## Work request
Only the lines from the one containing "Bit of Pizza to gra, która" to the end of the records belong in the output; print them exactly.

═══ Dataset records

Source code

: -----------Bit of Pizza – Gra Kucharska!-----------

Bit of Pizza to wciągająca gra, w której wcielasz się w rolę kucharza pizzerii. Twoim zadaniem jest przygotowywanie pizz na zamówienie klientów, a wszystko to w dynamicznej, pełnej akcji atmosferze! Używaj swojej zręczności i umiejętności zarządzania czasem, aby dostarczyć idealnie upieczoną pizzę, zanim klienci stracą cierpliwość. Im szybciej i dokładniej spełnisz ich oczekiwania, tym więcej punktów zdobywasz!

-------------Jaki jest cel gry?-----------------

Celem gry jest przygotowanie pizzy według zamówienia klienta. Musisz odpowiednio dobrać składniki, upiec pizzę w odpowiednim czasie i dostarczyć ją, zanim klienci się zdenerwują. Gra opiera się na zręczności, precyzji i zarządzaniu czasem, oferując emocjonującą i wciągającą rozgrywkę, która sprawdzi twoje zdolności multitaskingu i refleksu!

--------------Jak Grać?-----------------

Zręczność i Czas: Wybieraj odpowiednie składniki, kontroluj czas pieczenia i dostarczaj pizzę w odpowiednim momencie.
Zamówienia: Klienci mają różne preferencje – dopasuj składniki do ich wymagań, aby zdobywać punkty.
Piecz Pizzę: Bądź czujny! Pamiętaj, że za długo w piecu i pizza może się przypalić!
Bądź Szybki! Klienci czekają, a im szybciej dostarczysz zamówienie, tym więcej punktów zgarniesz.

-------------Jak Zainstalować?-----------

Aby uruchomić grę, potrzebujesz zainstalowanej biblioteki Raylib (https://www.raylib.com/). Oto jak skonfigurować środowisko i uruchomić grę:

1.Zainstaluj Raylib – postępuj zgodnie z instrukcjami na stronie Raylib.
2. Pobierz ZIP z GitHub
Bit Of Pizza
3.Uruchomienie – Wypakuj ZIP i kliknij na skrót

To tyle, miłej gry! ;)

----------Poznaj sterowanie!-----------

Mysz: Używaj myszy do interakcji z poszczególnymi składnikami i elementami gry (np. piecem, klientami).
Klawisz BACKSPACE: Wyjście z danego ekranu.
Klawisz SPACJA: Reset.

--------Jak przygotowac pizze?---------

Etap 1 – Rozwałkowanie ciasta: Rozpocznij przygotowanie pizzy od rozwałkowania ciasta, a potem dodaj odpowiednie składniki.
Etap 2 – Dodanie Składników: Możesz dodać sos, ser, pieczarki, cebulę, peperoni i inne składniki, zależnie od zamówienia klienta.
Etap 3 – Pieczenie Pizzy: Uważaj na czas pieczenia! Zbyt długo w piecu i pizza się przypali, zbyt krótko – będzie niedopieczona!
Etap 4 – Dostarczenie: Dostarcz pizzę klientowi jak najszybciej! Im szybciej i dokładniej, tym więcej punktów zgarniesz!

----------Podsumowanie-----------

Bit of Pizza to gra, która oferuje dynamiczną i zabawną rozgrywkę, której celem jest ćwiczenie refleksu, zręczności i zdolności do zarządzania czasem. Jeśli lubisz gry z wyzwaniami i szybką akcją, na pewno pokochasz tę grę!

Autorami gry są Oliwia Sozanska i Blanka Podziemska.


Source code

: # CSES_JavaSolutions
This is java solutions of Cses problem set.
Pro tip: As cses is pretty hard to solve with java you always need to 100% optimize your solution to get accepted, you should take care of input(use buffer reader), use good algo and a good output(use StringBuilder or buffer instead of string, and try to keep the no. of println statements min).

══════

## Solution to this exercise
Bit of Pizza to gra, która oferuje dynamiczną i zabawną rozgrywkę, której celem jest ćwiczenie refleksu, zręczności i zdolności do zarządzania czasem. Jeśli lubisz gry z wyzwaniami i szybką akcją, na pewno pokochasz tę grę!

Autorami gry są Oliwia Sozanska i Blanka Podziemska.


Source code

: # CSES_JavaSolutions
This is java solutions of Cses problem set.
Pro tip: As cses is pretty hard to solve with java you always need to 100% optimize your solution to get accepted, you should take care of input(use buffer reader), use good algo and a good output(use StringBuilder or buffer instead of string, and try to keep the no. of println statements min).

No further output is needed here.